=== WORK ITEM ===
Among the lines below, a stretch begins at the one with "此外，这样的人也是一个更值得" and ends at the one with "The most natural". Repeat that stretch exactly, ends included.

=== PROVIDED DATA ===
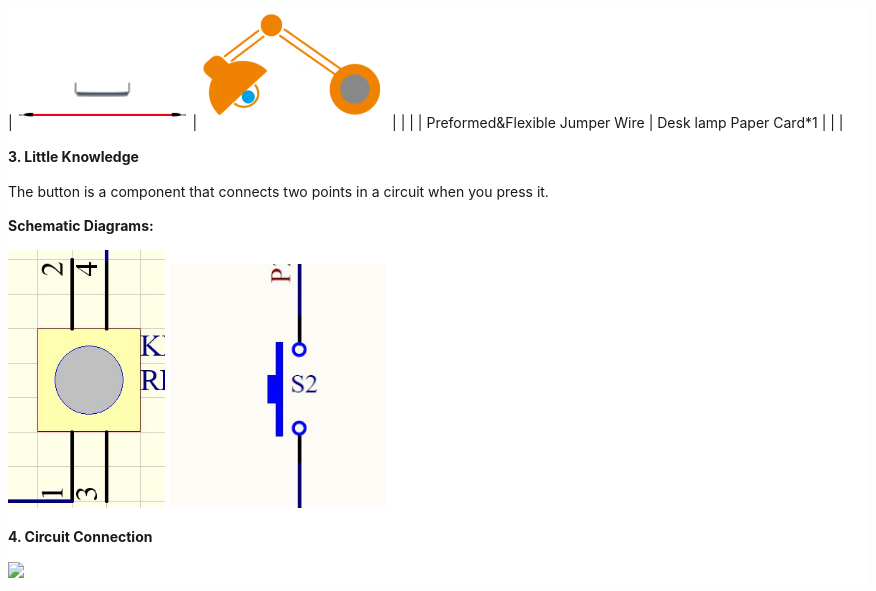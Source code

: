 |  ![](media/2e0ed860a7b34d364d294599d347d58b.png)    |  ![](media/738aa1be373c06f4ede61e5a9e9bb50e.png)  |                                                 |                                                 |
| Preformed&Flexible Jumper Wire                      | Desk lamp Paper Card\*1                           |                                                 |                                                 |

**3. Little Knowledge**

The button is a component that connects two points in a circuit when you press it.

**Schematic Diagrams:**  

![C:\\Users\\zuokejian\\AppData\\Local\\Temp\\ksohtml13604\\wps39.png](media/5e42fde9876f9be810d85a7fb8b331f7.png)
![C:\\Users\\zuokejian\\AppData\\Local\\Temp\\ksohtml13604\\wps40.png](media/8677548f9e756281629430d66ba3a460.png)

**4. Circuit Connection**

![](media/ec1ccba8b74df6c2bcef335c4407a8f4.emf)
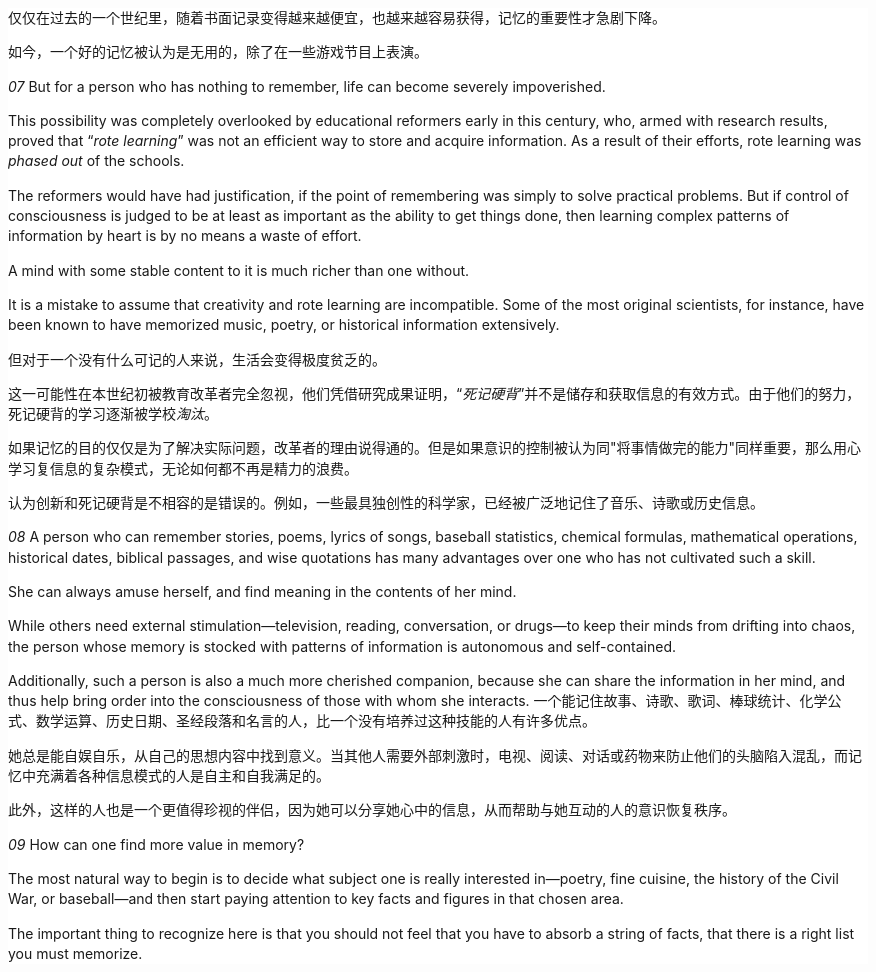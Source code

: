 仅仅在过去的一个世纪里，随着书面记录变得越来越便宜，也越来越容易获得，记忆的重要性才急剧下降。

如今，一个好的记忆被认为是无用的，除了在一些游戏节目上表演。

*07*
But for a person who has nothing to remember, life can become severely impoverished. 

This possibility was completely overlooked by educational reformers early in this century, who, armed with research results, proved that “*rote learning*” was not an efficient way to store and acquire information. As a result of their efforts, rote learning was *phased out* of the schools. 

The reformers would have had justification, if the point of remembering was simply to solve practical problems. But if control of consciousness is judged to be at least as important as the ability to get things done, then learning complex patterns of information by heart is by no means a waste of effort. 

A mind with some stable content to it is much richer than one without. 

It is a mistake to assume that creativity and rote learning are incompatible. Some of the most original scientists, for instance, have been known to have memorized music, poetry, or historical information extensively.

但对于一个没有什么可记的人来说，生活会变得极度贫乏的。

这一可能性在本世纪初被教育改革者完全忽视，他们凭借研究成果证明，“*死记硬背*”并不是储存和获取信息的有效方式。由于他们的努力，死记硬背的学习逐渐被学校*淘汰*。

如果记忆的目的仅仅是为了解决实际问题，改革者的理由说得通的。但是如果意识的控制被认为同"将事情做完的能力"同样重要，那么用心学习复信息的复杂模式，无论如何都不再是精力的浪费。

认为创新和死记硬背是不相容的是错误的。例如，一些最具独创性的科学家，已经被广泛地记住了音乐、诗歌或历史信息。

*08*
A person who can remember stories, poems, lyrics of songs, baseball statistics, chemical formulas, mathematical operations, historical dates, biblical passages, and wise quotations has many advantages over one who has not cultivated such a skill. 

She can always amuse herself, and find meaning in the contents of her mind. 

While others need external stimulation—television, reading, conversation, or drugs—to keep their minds from drifting into chaos, the person whose memory is stocked with patterns of information is autonomous and self-contained. 

Additionally, such a person is also a much more cherished companion, because she can share the information in her mind, and thus help bring order into the consciousness of those with whom she interacts.
一个能记住故事、诗歌、歌词、棒球统计、化学公式、数学运算、历史日期、圣经段落和名言的人，比一个没有培养过这种技能的人有许多优点。

她总是能自娱自乐，从自己的思想内容中找到意义。当其他人需要外部刺激时，电视、阅读、对话或药物来防止他们的头脑陷入混乱，而记忆中充满着各种信息模式的人是自主和自我满足的。

此外，这样的人也是一个更值得珍视的伴侣，因为她可以分享她心中的信息，从而帮助与她互动的人的意识恢复秩序。

*09*
How can one find more value in memory? 

The most natural way to begin is to decide what subject one is really interested in—poetry, fine cuisine, the history of the Civil War, or baseball—and then start paying attention to key facts and figures in that chosen area. 

The important thing to recognize here is that you should not feel that you have to absorb a string of facts, that there is a right list you must memorize. 
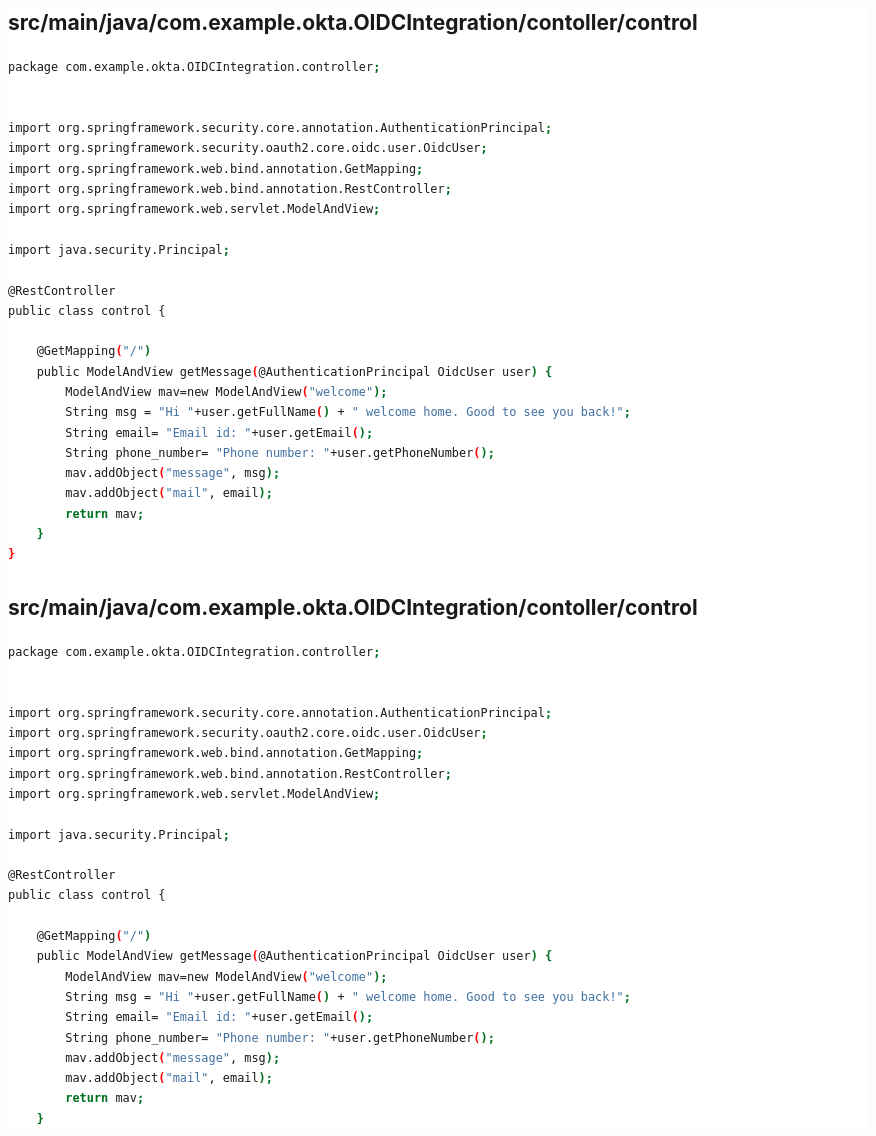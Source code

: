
 ```bash
```


## src/main/java/com.example.okta.OIDCIntegration/contoller/control

```bash
package com.example.okta.OIDCIntegration.controller;


import org.springframework.security.core.annotation.AuthenticationPrincipal;
import org.springframework.security.oauth2.core.oidc.user.OidcUser;
import org.springframework.web.bind.annotation.GetMapping;
import org.springframework.web.bind.annotation.RestController;
import org.springframework.web.servlet.ModelAndView;

import java.security.Principal;

@RestController
public class control {

    @GetMapping("/")
    public ModelAndView getMessage(@AuthenticationPrincipal OidcUser user) {
        ModelAndView mav=new ModelAndView("welcome");
        String msg = "Hi "+user.getFullName() + " welcome home. Good to see you back!";
        String email= "Email id: "+user.getEmail();
        String phone_number= "Phone number: "+user.getPhoneNumber();
        mav.addObject("message", msg);
        mav.addObject("mail", email);
        return mav;
    }
}

```


## src/main/java/com.example.okta.OIDCIntegration/contoller/control

```bash
package com.example.okta.OIDCIntegration.controller;


import org.springframework.security.core.annotation.AuthenticationPrincipal;
import org.springframework.security.oauth2.core.oidc.user.OidcUser;
import org.springframework.web.bind.annotation.GetMapping;
import org.springframework.web.bind.annotation.RestController;
import org.springframework.web.servlet.ModelAndView;

import java.security.Principal;

@RestController
public class control {

    @GetMapping("/")
    public ModelAndView getMessage(@AuthenticationPrincipal OidcUser user) {
        ModelAndView mav=new ModelAndView("welcome");
        String msg = "Hi "+user.getFullName() + " welcome home. Good to see you back!";
        String email= "Email id: "+user.getEmail();
        String phone_number= "Phone number: "+user.getPhoneNumber();
        mav.addObject("message", msg);
        mav.addObject("mail", email);
        return mav;
    }
```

=== YOUR SOLUTION ===
此外，这样的人也是一个更值得珍视的伴侣，因为她可以分享她心中的信息，从而帮助与她互动的人的意识恢复秩序。

*09*
How can one find more value in memory? 

The most natural way to begin is to decide what subject one is really interested in—poetry, fine cuisine, the history of the Civil War, or baseball—and then start paying attention to key facts and figures in that chosen area. 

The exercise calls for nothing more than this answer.